[INSTRUCTIONS FOR THE TASK] Search the data below for "écran"; list each line that holds it.

*** Opening SOURCE INFORMATION ***

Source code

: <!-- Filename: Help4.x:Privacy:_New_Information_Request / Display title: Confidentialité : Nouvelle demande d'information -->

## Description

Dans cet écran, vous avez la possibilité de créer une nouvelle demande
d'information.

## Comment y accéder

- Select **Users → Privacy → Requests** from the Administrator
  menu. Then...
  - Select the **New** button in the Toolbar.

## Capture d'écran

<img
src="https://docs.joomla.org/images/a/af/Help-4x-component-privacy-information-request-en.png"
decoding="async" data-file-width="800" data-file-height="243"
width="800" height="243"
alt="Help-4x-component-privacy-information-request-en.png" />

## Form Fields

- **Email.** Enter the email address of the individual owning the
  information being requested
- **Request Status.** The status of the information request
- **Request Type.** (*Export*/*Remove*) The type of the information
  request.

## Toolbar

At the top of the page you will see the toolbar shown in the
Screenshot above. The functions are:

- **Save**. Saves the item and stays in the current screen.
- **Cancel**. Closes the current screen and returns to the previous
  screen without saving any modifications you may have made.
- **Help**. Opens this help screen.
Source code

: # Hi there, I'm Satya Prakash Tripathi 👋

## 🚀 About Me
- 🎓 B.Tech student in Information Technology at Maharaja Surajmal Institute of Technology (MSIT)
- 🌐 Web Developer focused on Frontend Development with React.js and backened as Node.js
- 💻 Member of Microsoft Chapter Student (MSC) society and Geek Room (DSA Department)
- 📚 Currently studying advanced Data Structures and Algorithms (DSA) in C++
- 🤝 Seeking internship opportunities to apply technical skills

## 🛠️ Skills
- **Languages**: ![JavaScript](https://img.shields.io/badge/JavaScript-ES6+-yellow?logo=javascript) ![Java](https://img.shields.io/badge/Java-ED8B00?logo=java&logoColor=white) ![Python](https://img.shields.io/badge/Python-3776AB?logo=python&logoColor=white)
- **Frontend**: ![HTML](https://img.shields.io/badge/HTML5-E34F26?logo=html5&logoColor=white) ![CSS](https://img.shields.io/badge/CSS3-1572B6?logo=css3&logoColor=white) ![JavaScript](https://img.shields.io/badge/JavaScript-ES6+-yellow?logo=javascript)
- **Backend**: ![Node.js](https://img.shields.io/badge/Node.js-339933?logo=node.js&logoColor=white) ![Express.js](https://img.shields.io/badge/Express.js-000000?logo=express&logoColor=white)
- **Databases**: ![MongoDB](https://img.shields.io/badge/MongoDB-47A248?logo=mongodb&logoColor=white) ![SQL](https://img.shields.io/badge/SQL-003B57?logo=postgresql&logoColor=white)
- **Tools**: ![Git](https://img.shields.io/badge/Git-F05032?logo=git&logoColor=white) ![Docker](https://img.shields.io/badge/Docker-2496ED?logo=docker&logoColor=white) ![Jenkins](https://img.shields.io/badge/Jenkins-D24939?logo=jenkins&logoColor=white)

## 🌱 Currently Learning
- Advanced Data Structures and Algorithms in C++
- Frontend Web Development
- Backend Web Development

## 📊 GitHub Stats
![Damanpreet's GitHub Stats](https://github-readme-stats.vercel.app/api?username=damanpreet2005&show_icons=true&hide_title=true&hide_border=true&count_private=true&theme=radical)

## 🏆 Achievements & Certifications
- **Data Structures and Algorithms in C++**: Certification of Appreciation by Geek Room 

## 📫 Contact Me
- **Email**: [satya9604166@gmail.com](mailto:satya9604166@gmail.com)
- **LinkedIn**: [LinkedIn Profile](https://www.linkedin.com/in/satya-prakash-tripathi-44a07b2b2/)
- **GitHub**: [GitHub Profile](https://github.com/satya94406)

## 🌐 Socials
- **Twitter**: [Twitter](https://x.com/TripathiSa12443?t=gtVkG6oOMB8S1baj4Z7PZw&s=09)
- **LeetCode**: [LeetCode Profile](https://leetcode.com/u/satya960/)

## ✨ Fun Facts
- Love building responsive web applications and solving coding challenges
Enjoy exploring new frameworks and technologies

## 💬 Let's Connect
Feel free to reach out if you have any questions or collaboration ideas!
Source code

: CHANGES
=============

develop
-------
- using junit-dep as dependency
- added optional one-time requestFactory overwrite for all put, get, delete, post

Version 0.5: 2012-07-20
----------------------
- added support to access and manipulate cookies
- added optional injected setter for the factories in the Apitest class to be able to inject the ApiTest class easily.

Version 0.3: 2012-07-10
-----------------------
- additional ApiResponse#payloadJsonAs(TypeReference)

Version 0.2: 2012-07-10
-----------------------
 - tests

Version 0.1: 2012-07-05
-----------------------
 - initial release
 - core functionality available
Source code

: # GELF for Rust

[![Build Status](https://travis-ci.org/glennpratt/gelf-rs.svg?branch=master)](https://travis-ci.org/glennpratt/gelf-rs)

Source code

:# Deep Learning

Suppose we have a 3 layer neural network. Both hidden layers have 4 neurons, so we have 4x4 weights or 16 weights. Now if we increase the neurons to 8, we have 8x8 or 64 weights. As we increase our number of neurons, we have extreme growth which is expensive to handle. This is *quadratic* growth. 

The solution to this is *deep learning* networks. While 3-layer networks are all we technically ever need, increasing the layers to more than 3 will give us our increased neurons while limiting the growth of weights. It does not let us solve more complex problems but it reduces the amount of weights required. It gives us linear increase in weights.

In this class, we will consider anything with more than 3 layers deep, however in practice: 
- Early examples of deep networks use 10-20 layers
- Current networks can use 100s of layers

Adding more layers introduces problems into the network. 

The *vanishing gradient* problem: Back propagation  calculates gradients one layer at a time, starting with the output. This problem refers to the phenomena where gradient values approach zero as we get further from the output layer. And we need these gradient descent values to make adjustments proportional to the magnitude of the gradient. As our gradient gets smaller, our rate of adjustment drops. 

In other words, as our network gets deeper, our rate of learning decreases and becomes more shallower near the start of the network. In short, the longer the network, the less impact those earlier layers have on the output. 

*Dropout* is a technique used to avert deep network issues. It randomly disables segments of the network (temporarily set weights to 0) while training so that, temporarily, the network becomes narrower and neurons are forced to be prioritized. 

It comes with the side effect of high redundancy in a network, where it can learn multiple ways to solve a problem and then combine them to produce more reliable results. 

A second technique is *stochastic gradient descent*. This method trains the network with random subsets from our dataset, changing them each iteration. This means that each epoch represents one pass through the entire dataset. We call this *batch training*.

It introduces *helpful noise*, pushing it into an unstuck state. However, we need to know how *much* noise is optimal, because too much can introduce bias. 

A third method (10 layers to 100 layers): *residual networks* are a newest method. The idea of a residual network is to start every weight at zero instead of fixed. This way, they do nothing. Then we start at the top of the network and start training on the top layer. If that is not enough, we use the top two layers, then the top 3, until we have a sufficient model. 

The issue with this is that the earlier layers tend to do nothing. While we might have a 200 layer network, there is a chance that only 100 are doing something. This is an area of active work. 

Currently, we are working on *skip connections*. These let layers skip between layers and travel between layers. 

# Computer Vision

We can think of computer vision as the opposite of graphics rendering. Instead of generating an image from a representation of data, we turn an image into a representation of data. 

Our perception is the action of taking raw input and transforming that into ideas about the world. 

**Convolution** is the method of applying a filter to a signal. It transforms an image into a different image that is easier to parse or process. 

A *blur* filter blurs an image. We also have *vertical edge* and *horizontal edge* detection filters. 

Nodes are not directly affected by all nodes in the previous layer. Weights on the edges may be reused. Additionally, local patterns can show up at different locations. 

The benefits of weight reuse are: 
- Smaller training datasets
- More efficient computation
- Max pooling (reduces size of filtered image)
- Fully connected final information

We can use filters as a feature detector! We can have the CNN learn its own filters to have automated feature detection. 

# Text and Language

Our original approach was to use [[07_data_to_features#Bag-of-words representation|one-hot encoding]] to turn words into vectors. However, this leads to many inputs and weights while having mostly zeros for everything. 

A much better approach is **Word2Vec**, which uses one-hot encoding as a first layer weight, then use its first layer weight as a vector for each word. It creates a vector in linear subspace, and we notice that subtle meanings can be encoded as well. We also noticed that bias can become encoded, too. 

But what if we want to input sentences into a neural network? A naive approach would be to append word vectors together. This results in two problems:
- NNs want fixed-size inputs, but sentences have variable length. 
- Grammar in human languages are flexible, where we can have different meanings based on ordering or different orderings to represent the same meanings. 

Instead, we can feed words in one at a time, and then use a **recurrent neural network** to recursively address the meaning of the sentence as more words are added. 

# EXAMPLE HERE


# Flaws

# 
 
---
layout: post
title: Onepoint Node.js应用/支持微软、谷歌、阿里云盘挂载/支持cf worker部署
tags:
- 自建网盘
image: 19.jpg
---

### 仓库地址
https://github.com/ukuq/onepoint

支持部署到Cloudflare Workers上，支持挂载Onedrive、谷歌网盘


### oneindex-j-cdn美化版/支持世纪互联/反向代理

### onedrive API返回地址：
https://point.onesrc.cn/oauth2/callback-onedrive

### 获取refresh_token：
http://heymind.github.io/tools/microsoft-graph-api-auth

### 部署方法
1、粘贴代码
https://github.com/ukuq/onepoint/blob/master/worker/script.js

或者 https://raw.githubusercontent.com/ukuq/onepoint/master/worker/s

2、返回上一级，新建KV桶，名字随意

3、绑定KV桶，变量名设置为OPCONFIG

*** Closing SOURCE INFORMATION ***

[YOUR RESPONSE]
Dans cet écran, vous avez la possibilité de créer une nouvelle demande
## Capture d'écran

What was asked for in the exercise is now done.